A recent study by Spinelli et al “Seeing the Patient Is the Joy:” A Focus Group Analysis of Burnout in Outpatient Providers” uses focus groups in an attempt to understand the physician’s own experience of the burnout.

The study identified three major themes associated with burnout: work environment, work tasks and e-stress.

Burnout caused by the changing work environment, which includes professionalism and expectations, speaks to the physician’s declining sphere of influence.   What does it mean when a physician’s sense of autonomy and professionalism is diminished?  One focus group doctor explains:

“Part of it is that our professionalism ought to help us do things above and beyond what we get directly paid for. Yet when we start feeling pressured by this rule and that rule, this task and that task, it starts to feel overwhelming and then the professionalism loses some of its impetus.” (Focus Group 4)

Another cause of Burnout is the change in work tasks, which includes volume and control of the work.  The link between responsibility and authority seems to be severing.  Physicians experience the new work environment as a speed up. One doctor explains:

“We’re getting more and more tasks, tasks that either we didn’t have to do or tasks that we could delegate to somebody to do, and now the expectation is why aren’t you doing that.” (Focus Group 5)

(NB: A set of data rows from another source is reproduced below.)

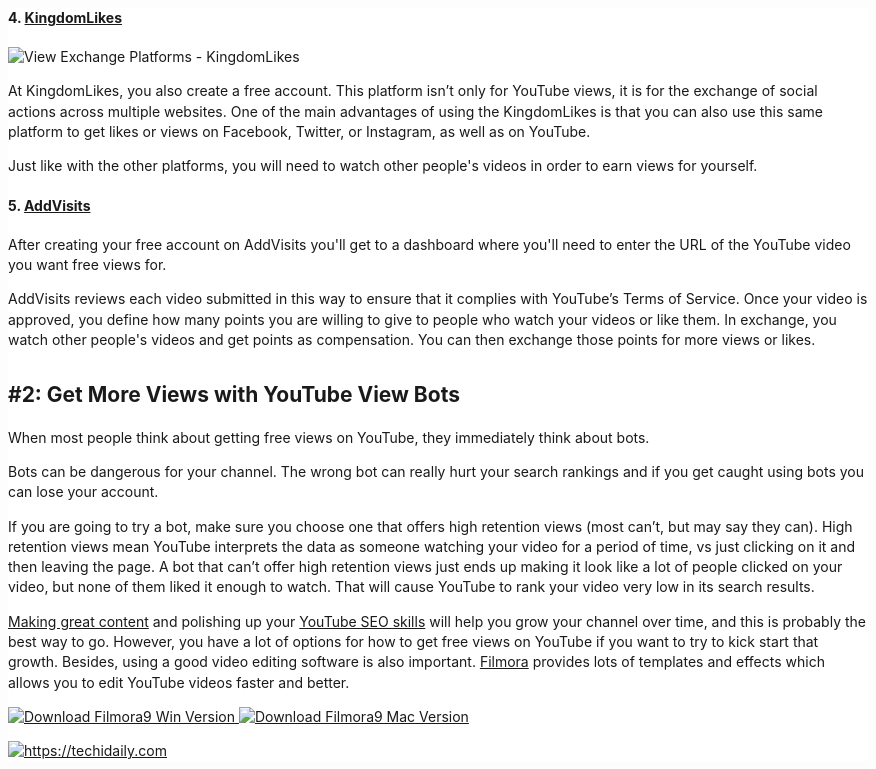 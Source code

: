 #### 4. [KingdomLikes](https://kingdomlikes.com)

![View Exchange Platforms - KingdomLikes](https://images.wondershare.com/filmora/article-images/KingdomLikes-youtube-views-exchange-platform.jpg)

At KingdomLikes, you also create a free account. This platform isn’t only for YouTube views, it is for the exchange of social actions across multiple websites. One of the main advantages of using the KingdomLikes is that you can also use this same platform to get likes or views on Facebook, Twitter, or Instagram, as well as on YouTube.

Just like with the other platforms, you will need to watch other people's videos in order to earn views for yourself.

#### 5. [AddVisits](https://www.addvisits.com/free-youtube-views-likes-subscribers.php)

After creating your free account on AddVisits you'll get to a dashboard where you'll need to enter the URL of the YouTube video you want free views for.

AddVisits reviews each video submitted in this way to ensure that it complies with YouTube’s Terms of Service. Once your video is approved, you define how many points you are willing to give to people who watch your videos or like them. In exchange, you watch other people's videos and get points as compensation. You can then exchange those points for more views or likes.

## #2: Get More Views with YouTube View Bots

When most people think about getting free views on YouTube, they immediately think about bots.

Bots can be dangerous for your channel. The wrong bot can really hurt your search rankings and if you get caught using bots you can lose your account.

If you are going to try a bot, make sure you choose one that offers high retention views (most can’t, but may say they can). High retention views mean YouTube interprets the data as someone watching your video for a period of time, vs just clicking on it and then leaving the page. A bot that can’t offer high retention views just ends up making it look like a lot of people clicked on your video, but none of them liked it enough to watch. That will cause YouTube to rank your video very low in its search results.

[Making great content](https://www.filmora.io/community-blog/how-to-make-better-youtube-videos--278.html) and polishing up your [YouTube SEO skills](https://www.filmora.io/community-blog/4-steps-to-rank-higher-in-youtube%E2%80%99s-search-results-277.html) will help you grow your channel over time, and this is probably the best way to go. However, you have a lot of options for how to get free views on YouTube if you want to try to kick start that growth. Besides, using a good video editing software is also important. [Filmora](https://tools.techidaily.com/wondershare/filmora/download/) provides lots of templates and effects which allows you to edit YouTube videos faster and better.

[![Download Filmora9 Win Version](https://images.wondershare.com/filmora/guide/download-btn-win.jpg) ](https://tools.techidaily.com/wondershare/filmora/download/) [![Download Filmora9 Mac Version](https://images.wondershare.com/filmora/guide/download-btn-mac.jpg) ](https://tools.techidaily.com/wondershare/filmora/download/)






<a href="https://unicoeye.pxf.io/c/5597632/2134497/18498" target="_top" id="2134497">
  <img src="//a.impactradius-go.com/display-ad/18498-2134497" border="0" alt="https://techidaily.com" width="728" height="90"/>
</a>
<img height="0" width="0" src="https://unicoeye.pxf.io/i/5597632/2134497/18498" style="position:absolute;visibility:hidden;" border="0" />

E-stress, which includes time, skills and patient relationships, speaks to a fundamental tension in medicine.  Increasingly the data collection, metrics and volume needed to transform the medical system away from the hospital-based model creates a feeling of alienation in the actual face-time doctors have with patients.  One doctor explains:

“I really struggle with how you get excellent results during the day when you’re face-to-face with people and you’re looking at that computer and typing and then look back, and you’re doing this (computer work).” (Focus Group 6)

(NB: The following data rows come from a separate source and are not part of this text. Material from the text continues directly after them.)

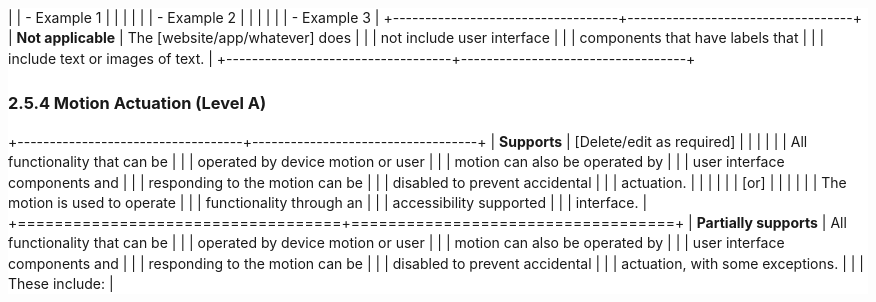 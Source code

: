 |                                   | -   Example 1                     |
|                                   |                                   |
|                                   | -   Example 2                     |
|                                   |                                   |
|                                   | -   Example 3                     |
+-----------------------------------+-----------------------------------+
| **Not applicable**                | The \[website/app/whatever\] does |
|                                   | not include user interface        |
|                                   | components that have labels that  |
|                                   | include text or images of text.   |
+-----------------------------------+-----------------------------------+

### 2.5.4 Motion Actuation (Level A)

+-----------------------------------+-----------------------------------+
| **Supports**                      | \[Delete/edit as required\]       |
|                                   |                                   |
|                                   | All functionality that can be     |
|                                   | operated by device motion or user |
|                                   | motion can also be operated by    |
|                                   | user interface components and     |
|                                   | responding to the motion can be   |
|                                   | disabled to prevent accidental    |
|                                   | actuation.                        |
|                                   |                                   |
|                                   | \[or\]                            |
|                                   |                                   |
|                                   | The motion is used to operate     |
|                                   | functionality through an          |
|                                   | accessibility supported           |
|                                   | interface.                        |
+===================================+===================================+
| **Partially supports**            | All functionality that can be     |
|                                   | operated by device motion or user |
|                                   | motion can also be operated by    |
|                                   | user interface components and     |
|                                   | responding to the motion can be   |
|                                   | disabled to prevent accidental    |
|                                   | actuation, with some exceptions.  |
|                                   | These include:                    |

Spinelli et al also authored a recent quantitative analysis of burnout “Extending Our Understanding of Burnout and Its Associated Factors: Providers and Staff in Primary Care Clinics”

Spinelli writes “Our data suggest that the most critical areas of work life in predicting EE [emotional exhaustion] are the intensity of workload, degree of job control, and congruence between staff and organizational values; workload, values congruence, and a sense of workplace community were the most critical areas of work life associated with DP [depersonalization].”

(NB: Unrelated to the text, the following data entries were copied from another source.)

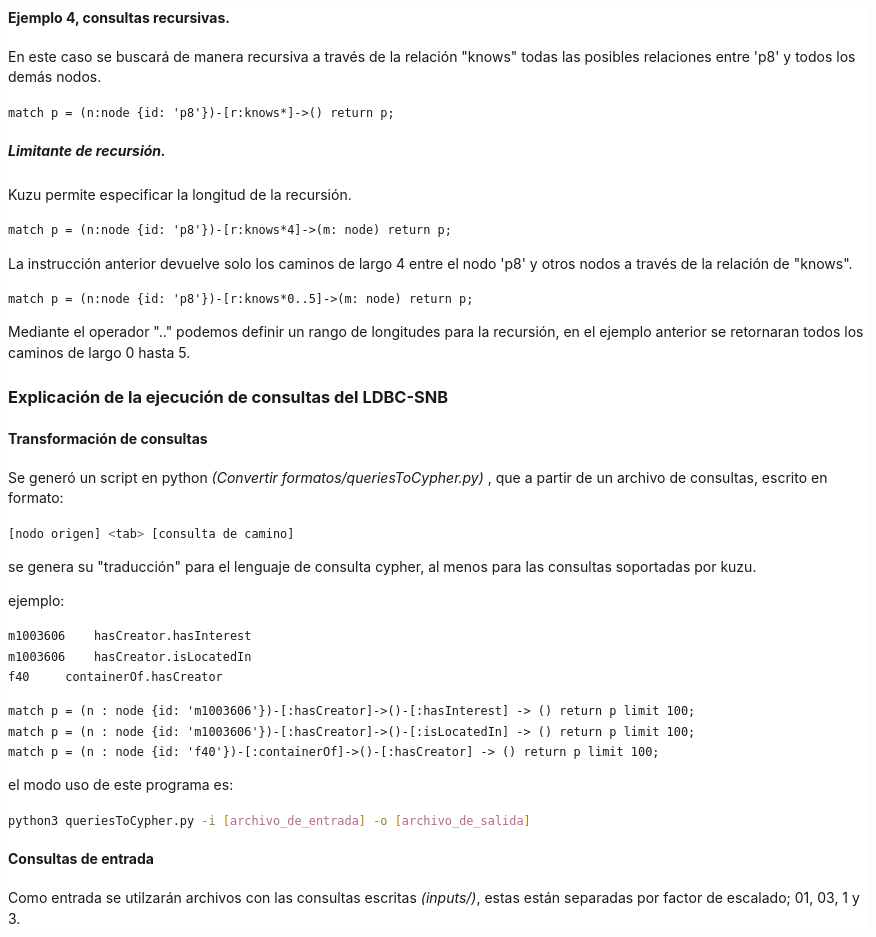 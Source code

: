 #### Ejemplo 4, consultas recursivas.
En este caso se buscará de manera recursiva a través de la relación "knows" todas las posibles relaciones entre 'p8' y todos los demás nodos.
```cypher
match p = (n:node {id: 'p8'})-[r:knows*]->() return p;
```

##### Limitante de recursión.
Kuzu permite especificar la longitud de la recursión.
```cypher
match p = (n:node {id: 'p8'})-[r:knows*4]->(m: node) return p;
```

La instrucción anterior devuelve solo los caminos de largo 4 entre el nodo 'p8' y otros nodos a través de la relación de "knows".

```cypher
match p = (n:node {id: 'p8'})-[r:knows*0..5]->(m: node) return p;
```

Mediante el operador ".." podemos definir un rango de longitudes para la recursión, en el ejemplo anterior se retornaran todos los caminos de largo 0 hasta 5.
### Explicación de la ejecución de consultas del LDBC-SNB
#### Transformación de consultas

Se generó un script en python *(Convertir formatos/queriesToCypher.py)* , que a partir de un archivo de consultas, escrito en formato: 

```bash
[nodo origen] <tab> [consulta de camino] 
```

se genera su "traducción" para el lenguaje de consulta cypher, al menos para las consultas soportadas por kuzu.

ejemplo: 
```
m1003606	hasCreator.hasInterest
m1003606	hasCreator.isLocatedIn
f40		containerOf.hasCreator
```
```cypher
match p = (n : node {id: 'm1003606'})-[:hasCreator]->()-[:hasInterest] -> () return p limit 100;
match p = (n : node {id: 'm1003606'})-[:hasCreator]->()-[:isLocatedIn] -> () return p limit 100;
match p = (n : node {id: 'f40'})-[:containerOf]->()-[:hasCreator] -> () return p limit 100;
```

el modo uso de este programa es:

```bash
python3 queriesToCypher.py -i [archivo_de_entrada] -o [archivo_de_salida]
```
#### Consultas de entrada

Como entrada se utilzarán archivos con las consultas escritas *(inputs/)*, estas están separadas por factor de escalado; 01, 03, 1 y 3.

Physician burnout impacts older and younger doctors, as well as staffing and patient care.  As Jessica Lapinski, D.O. wrote in Why it’s not OK for older doctors to dismiss physician burnout, there are some alarming aspects of physician burnout:

  • “[B]urnout has been studied in all stages of the medical training trajectory: from student to resident to attending physician.
  • There is high occurrence of burnout among medical students and physicians, with rates ranging from 25 percent to 75 percent.
  • During residency training, burnout is the most prevalent resident impairment, more so than either depression or substance abuse.
  • Burnout has been linked with poor health, sleep issues, depression, hypertension, anxiety, alcoholism, and myocardial infarction.
  • Medical errors have also been linked with burnout in a cause and effect relationship: For each 1-point increase in depersonalization, there is an 11 percent increased likelihood of reporting a major medical error.
  • Burnout and physician dissatisfaction are related to increased rates of job turnover, absenteeism, decreased job performance and reduced job commitment.
  • Over half of current physicians state that if given the opportunity to choose again, they would not choose medicine as a career.
  • Suicide rates are steadily increasing, with male physician rates being 70 percent higher and female physician rates being 250 to 400 percent higher when compared to their non­physician gender counterparts.
  • Further, patients of unhappy physicians are less likely to follow prescribed treatment plans.”

Physician autonomy and authority, similar to the authority of autonomy of the patient, cannot be faked.  At Doctors Council we believe that burnout is the result of doctors losing control over their time, their practice and their profession.

Either doctors and patients are at the center of health reform, or they are not, and if they are not poor patient experience and physician burnout will be the result.